◆ Description of the task:
Take from the records below each line that holds "init".

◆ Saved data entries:
+---+
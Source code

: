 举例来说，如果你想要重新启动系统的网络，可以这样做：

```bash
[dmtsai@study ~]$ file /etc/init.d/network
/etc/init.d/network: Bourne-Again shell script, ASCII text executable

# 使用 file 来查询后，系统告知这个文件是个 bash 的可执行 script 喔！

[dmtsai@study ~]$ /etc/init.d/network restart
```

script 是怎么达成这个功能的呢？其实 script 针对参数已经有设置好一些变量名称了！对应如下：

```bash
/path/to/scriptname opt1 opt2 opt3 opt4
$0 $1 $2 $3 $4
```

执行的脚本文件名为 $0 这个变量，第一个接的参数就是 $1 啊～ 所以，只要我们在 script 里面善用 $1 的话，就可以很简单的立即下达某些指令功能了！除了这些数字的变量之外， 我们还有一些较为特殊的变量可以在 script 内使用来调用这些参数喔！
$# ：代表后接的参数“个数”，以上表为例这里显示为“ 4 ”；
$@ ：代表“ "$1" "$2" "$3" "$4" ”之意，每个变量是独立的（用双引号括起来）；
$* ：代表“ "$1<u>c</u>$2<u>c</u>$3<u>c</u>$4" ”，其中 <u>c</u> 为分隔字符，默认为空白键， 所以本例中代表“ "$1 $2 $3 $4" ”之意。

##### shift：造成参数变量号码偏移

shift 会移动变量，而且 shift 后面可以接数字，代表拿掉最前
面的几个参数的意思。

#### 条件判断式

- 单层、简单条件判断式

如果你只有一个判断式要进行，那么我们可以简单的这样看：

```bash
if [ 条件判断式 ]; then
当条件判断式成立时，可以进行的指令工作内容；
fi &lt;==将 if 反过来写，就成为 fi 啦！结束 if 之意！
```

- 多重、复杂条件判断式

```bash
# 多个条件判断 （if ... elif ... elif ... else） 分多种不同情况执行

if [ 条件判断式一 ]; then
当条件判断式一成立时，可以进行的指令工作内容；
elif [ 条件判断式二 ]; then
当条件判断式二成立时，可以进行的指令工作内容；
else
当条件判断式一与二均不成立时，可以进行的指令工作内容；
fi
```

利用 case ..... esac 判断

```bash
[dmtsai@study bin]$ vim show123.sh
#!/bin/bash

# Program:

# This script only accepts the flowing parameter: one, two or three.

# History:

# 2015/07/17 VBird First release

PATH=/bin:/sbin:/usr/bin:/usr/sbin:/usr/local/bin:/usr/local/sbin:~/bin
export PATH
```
+---+
◆ Written answer:
[dmtsai@study ~]$ file /etc/init.d/network
/etc/init.d/network: Bourne-Again shell script, ASCII text executable
[dmtsai@study ~]$ /etc/init.d/network restart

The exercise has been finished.